▶ _Your instructions_:
Return the listing below unchanged, except that the pictures are dropped.

▶ _Provided records_:
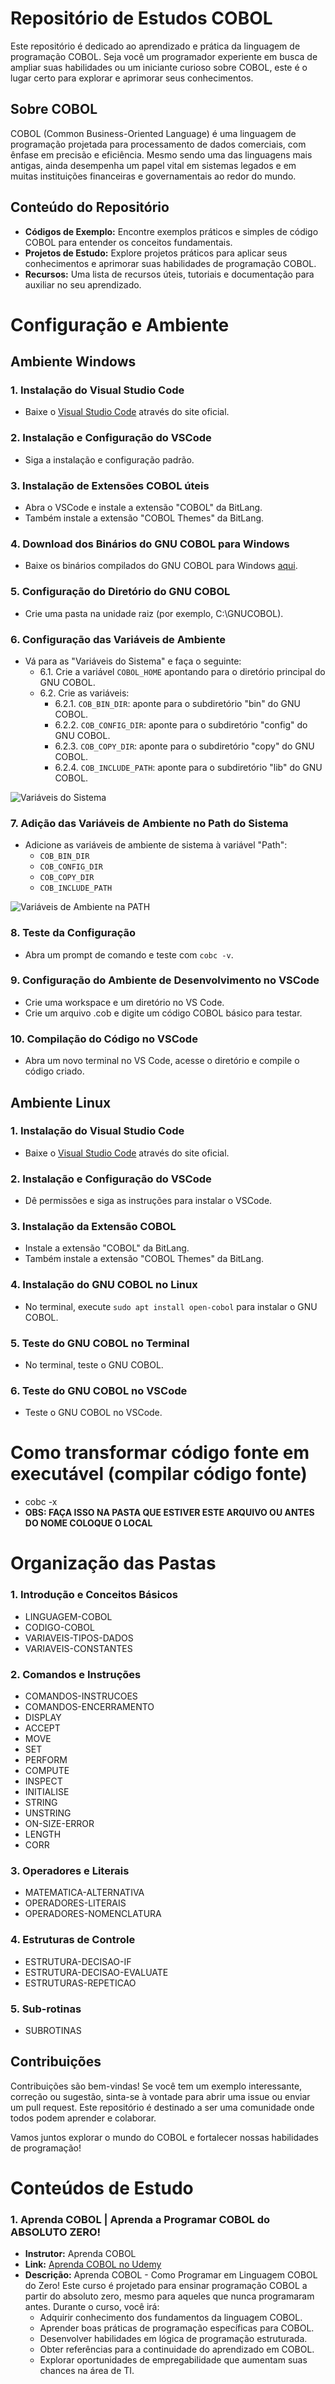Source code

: # Repositório de Estudos COBOL

Este repositório é dedicado ao aprendizado e prática da linguagem de programação COBOL. Seja você um programador experiente em busca de ampliar suas habilidades ou um iniciante curioso sobre COBOL, este é o lugar certo para explorar e aprimorar seus conhecimentos.

## Sobre COBOL
COBOL (Common Business-Oriented Language) é uma linguagem de programação projetada para processamento de dados comerciais, com ênfase em precisão e eficiência. Mesmo sendo uma das linguagens mais antigas, ainda desempenha um papel vital em sistemas legados e em muitas instituições financeiras e governamentais ao redor do mundo.

## Conteúdo do Repositório
- **Códigos de Exemplo:** Encontre exemplos práticos e simples de código COBOL para entender os conceitos fundamentais.
- **Projetos de Estudo:** Explore projetos práticos para aplicar seus conhecimentos e aprimorar suas habilidades de programação COBOL.
- **Recursos:** Uma lista de recursos úteis, tutoriais e documentação para auxiliar no seu aprendizado.

# Configuração e Ambiente

## Ambiente Windows

### 1. Instalação do Visual Studio Code
- Baixe o [Visual Studio Code](https://code.visualstudio.com/) através do site oficial.

### 2. Instalação e Configuração do VSCode
- Siga a instalação e configuração padrão.

### 3. Instalação de Extensões COBOL úteis
- Abra o VSCode e instale a extensão "COBOL" da BitLang.
- Também instale a extensão "COBOL Themes" da BitLang.

### 4. Download dos Binários do GNU COBOL para Windows
- Baixe os binários compilados do GNU COBOL para Windows [aqui](https://drive.google.com/file/d/1vxzDfmOhT21uNzBjasbKg8UjbsJPPGMv/view?usp=sharing).

### 5. Configuração do Diretório do GNU COBOL
- Crie uma pasta na unidade raiz (por exemplo, C:\GNUCOBOL).
  
### 6. Configuração das Variáveis de Ambiente
- Vá para as "Variáveis do Sistema" e faça o seguinte:
  - 6.1. Crie a variável `COBOL_HOME` apontando para o diretório principal do GNU COBOL.
  - 6.2. Crie as variáveis:
    - 6.2.1. `COB_BIN_DIR`: aponte para o subdiretório "bin" do GNU COBOL.
    - 6.2.2. `COB_CONFIG_DIR`: aponte para o subdiretório "config" do GNU COBOL.
    - 6.2.3. `COB_COPY_DIR`: aponte para o subdiretório "copy" do GNU COBOL.
    - 6.2.4. `COB_INCLUDE_PATH`: aponte para o subdiretório "lib" do GNU COBOL.

![Variáveis do Sistema](https://i.imgur.com/Z0Vtk9i.png)

### 7. Adição das Variáveis de Ambiente no Path do Sistema
- Adicione as variáveis de ambiente de sistema à variável "Path":
  - `COB_BIN_DIR`
  - `COB_CONFIG_DIR`
  - `COB_COPY_DIR`
  - `COB_INCLUDE_PATH`

![Variáveis de Ambiente na PATH](https://i.imgur.com/txDguuV.png)

### 8. Teste da Configuração
- Abra um prompt de comando e teste com `cobc -v`.

### 9. Configuração do Ambiente de Desenvolvimento no VSCode
- Crie uma workspace e um diretório no VS Code.
- Crie um arquivo .cob e digite um código COBOL básico para testar.

### 10. Compilação do Código no VSCode
- Abra um novo terminal no VS Code, acesse o diretório e compile o código criado.

## Ambiente Linux

### 1. Instalação do Visual Studio Code
- Baixe o [Visual Studio Code](https://code.visualstudio.com/) através do site oficial.

### 2. Instalação e Configuração do VSCode
- Dê permissões e siga as instruções para instalar o VSCode.

### 3. Instalação da Extensão COBOL
- Instale a extensão "COBOL" da BitLang.
- Também instale a extensão "COBOL Themes" da BitLang.

### 4. Instalação do GNU COBOL no Linux
- No terminal, execute `sudo apt install open-cobol` para instalar o GNU COBOL.

### 5. Teste do GNU COBOL no Terminal
- No terminal, teste o GNU COBOL.

### 6. Teste do GNU COBOL no VSCode
- Teste o GNU COBOL no VSCode.

# Como transformar código fonte em executável (compilar código fonte)
- cobc -x <nome do arquivo>
- **OBS: FAÇA ISSO NA PASTA QUE ESTIVER ESTE ARQUIVO OU ANTES DO NOME COLOQUE O LOCAL**

# Organização das Pastas

### 1. Introdução e Conceitos Básicos
   - LINGUAGEM-COBOL
   - CODIGO-COBOL
   - VARIAVEIS-TIPOS-DADOS
   - VARIAVEIS-CONSTANTES

### 2. Comandos e Instruções
   - COMANDOS-INSTRUCOES
   - COMANDOS-ENCERRAMENTO
   - DISPLAY
   - ACCEPT
   - MOVE
   - SET
   - PERFORM
   - COMPUTE
   - INSPECT
   - INITIALISE
   - STRING
   - UNSTRING
   - ON-SIZE-ERROR
   - LENGTH
   - CORR

### 3. Operadores e Literais
   - MATEMATICA-ALTERNATIVA
   - OPERADORES-LITERAIS
   - OPERADORES-NOMENCLATURA

### 4. Estruturas de Controle
   - ESTRUTURA-DECISAO-IF
   - ESTRUTURA-DECISAO-EVALUATE
   - ESTRUTURAS-REPETICAO

### 5. Sub-rotinas
   - SUBROTINAS

## Contribuições
Contribuições são bem-vindas! Se você tem um exemplo interessante, correção ou sugestão, sinta-se à vontade para abrir uma issue ou enviar um pull request. Este repositório é destinado a ser uma comunidade onde todos podem aprender e colaborar.

Vamos juntos explorar o mundo do COBOL e fortalecer nossas habilidades de programação!

# Conteúdos de Estudo

### 1. **Aprenda COBOL | Aprenda a Programar COBOL do ABSOLUTO ZERO!**
   - **Instrutor:** Aprenda COBOL
   - **Link:** [Aprenda COBOL no Udemy](https://www.udemy.com/course/aprendacobol/?couponCode=KEEPLEARNING)
   - **Descrição:**
     Aprenda COBOL - Como Programar em Linguagem COBOL do Zero! Este curso é projetado para ensinar programação COBOL a partir do absoluto zero, mesmo para aqueles que nunca programaram antes. Durante o curso, você irá:
     - Adquirir conhecimento dos fundamentos da linguagem COBOL.
     - Aprender boas práticas de programação específicas para COBOL.
     - Desenvolver habilidades em lógica de programação estruturada.
     - Obter referências para a continuidade do aprendizado em COBOL.
     - Explorar oportunidades de empregabilidade que aumentam suas chances na área de TI.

▶ _Exercise output_:
Source code

: # Repositório de Estudos COBOL

Este repositório é dedicado ao aprendizado e prática da linguagem de programação COBOL. Seja você um programador experiente em busca de ampliar suas habilidades ou um iniciante curioso sobre COBOL, este é o lugar certo para explorar e aprimorar seus conhecimentos.

## Sobre COBOL
COBOL (Common Business-Oriented Language) é uma linguagem de programação projetada para processamento de dados comerciais, com ênfase em precisão e eficiência. Mesmo sendo uma das linguagens mais antigas, ainda desempenha um papel vital em sistemas legados e em muitas instituições financeiras e governamentais ao redor do mundo.

## Conteúdo do Repositório
- **Códigos de Exemplo:** Encontre exemplos práticos e simples de código COBOL para entender os conceitos fundamentais.
- **Projetos de Estudo:** Explore projetos práticos para aplicar seus conhecimentos e aprimorar suas habilidades de programação COBOL.
- **Recursos:** Uma lista de recursos úteis, tutoriais e documentação para auxiliar no seu aprendizado.

# Configuração e Ambiente

## Ambiente Windows

### 1. Instalação do Visual Studio Code
- Baixe o [Visual Studio Code](https://code.visualstudio.com/) através do site oficial.

### 2. Instalação e Configuração do VSCode
- Siga a instalação e configuração padrão.

### 3. Instalação de Extensões COBOL úteis
- Abra o VSCode e instale a extensão "COBOL" da BitLang.
- Também instale a extensão "COBOL Themes" da BitLang.

### 4. Download dos Binários do GNU COBOL para Windows
- Baixe os binários compilados do GNU COBOL para Windows [aqui](https://drive.google.com/file/d/1vxzDfmOhT21uNzBjasbKg8UjbsJPPGMv/view?usp=sharing).

### 5. Configuração do Diretório do GNU COBOL
- Crie uma pasta na unidade raiz (por exemplo, C:\GNUCOBOL).
  
### 6. Configuração das Variáveis de Ambiente
- Vá para as "Variáveis do Sistema" e faça o seguinte:
  - 6.1. Crie a variável `COBOL_HOME` apontando para o diretório principal do GNU COBOL.
  - 6.2. Crie as variáveis:
    - 6.2.1. `COB_BIN_DIR`: aponte para o subdiretório "bin" do GNU COBOL.
    - 6.2.2. `COB_CONFIG_DIR`: aponte para o subdiretório "config" do GNU COBOL.
    - 6.2.3. `COB_COPY_DIR`: aponte para o subdiretório "copy" do GNU COBOL.
    - 6.2.4. `COB_INCLUDE_PATH`: aponte para o subdiretório "lib" do GNU COBOL.

![Variáveis do Sistema](https://i.imgur.com/Z0Vtk9i.png)

### 7. Adição das Variáveis de Ambiente no Path do Sistema
- Adicione as variáveis de ambiente de sistema à variável "Path":
  - `COB_BIN_DIR`
  - `COB_CONFIG_DIR`
  - `COB_COPY_DIR`
  - `COB_INCLUDE_PATH`

![Variáveis de Ambiente na PATH](https://i.imgur.com/txDguuV.png)

### 8. Teste da Configuração
- Abra um prompt de comando e teste com `cobc -v`.

### 9. Configuração do Ambiente de Desenvolvimento no VSCode
- Crie uma workspace e um diretório no VS Code.
- Crie um arquivo .cob e digite um código COBOL básico para testar.

### 10. Compilação do Código no VSCode
- Abra um novo terminal no VS Code, acesse o diretório e compile o código criado.

## Ambiente Linux

### 1. Instalação do Visual Studio Code
- Baixe o [Visual Studio Code](https://code.visualstudio.com/) através do site oficial.

### 2. Instalação e Configuração do VSCode
- Dê permissões e siga as instruções para instalar o VSCode.

### 3. Instalação da Extensão COBOL
- Instale a extensão "COBOL" da BitLang.
- Também instale a extensão "COBOL Themes" da BitLang.

### 4. Instalação do GNU COBOL no Linux
- No terminal, execute `sudo apt install open-cobol` para instalar o GNU COBOL.

### 5. Teste do GNU COBOL no Terminal
- No terminal, teste o GNU COBOL.

### 6. Teste do GNU COBOL no VSCode
- Teste o GNU COBOL no VSCode.

# Como transformar código fonte em executável (compilar código fonte)
- cobc -x <nome do arquivo>
- **OBS: FAÇA ISSO NA PASTA QUE ESTIVER ESTE ARQUIVO OU ANTES DO NOME COLOQUE O LOCAL**

# Organização das Pastas

### 1. Introdução e Conceitos Básicos
   - LINGUAGEM-COBOL
   - CODIGO-COBOL
   - VARIAVEIS-TIPOS-DADOS
   - VARIAVEIS-CONSTANTES

### 2. Comandos e Instruções
   - COMANDOS-INSTRUCOES
   - COMANDOS-ENCERRAMENTO
   - DISPLAY
   - ACCEPT
   - MOVE
   - SET
   - PERFORM
   - COMPUTE
   - INSPECT
   - INITIALISE
   - STRING
   - UNSTRING
   - ON-SIZE-ERROR
   - LENGTH
   - CORR

### 3. Operadores e Literais
   - MATEMATICA-ALTERNATIVA
   - OPERADORES-LITERAIS
   - OPERADORES-NOMENCLATURA

### 4. Estruturas de Controle
   - ESTRUTURA-DECISAO-IF
   - ESTRUTURA-DECISAO-EVALUATE
   - ESTRUTURAS-REPETICAO

### 5. Sub-rotinas
   - SUBROTINAS

## Contribuições
Contribuições são bem-vindas! Se você tem um exemplo interessante, correção ou sugestão, sinta-se à vontade para abrir uma issue ou enviar um pull request. Este repositório é destinado a ser uma comunidade onde todos podem aprender e colaborar.

Vamos juntos explorar o mundo do COBOL e fortalecer nossas habilidades de programação!

# Conteúdos de Estudo

### 1. **Aprenda COBOL | Aprenda a Programar COBOL do ABSOLUTO ZERO!**
   - **Instrutor:** Aprenda COBOL
   - **Link:** [Aprenda COBOL no Udemy](https://www.udemy.com/course/aprendacobol/?couponCode=KEEPLEARNING)
   - **Descrição:**
     Aprenda COBOL - Como Programar em Linguagem COBOL do Zero! Este curso é projetado para ensinar programação COBOL a partir do absoluto zero, mesmo para aqueles que nunca programaram antes. Durante o curso, você irá:
     - Adquirir conhecimento dos fundamentos da linguagem COBOL.
     - Aprender boas práticas de programação específicas para COBOL.
     - Desenvolver habilidades em lógica de programação estruturada.
     - Obter referências para a continuidade do aprendizado em COBOL.
     - Explorar oportunidades de empregabilidade que aumentam suas chances na área de TI.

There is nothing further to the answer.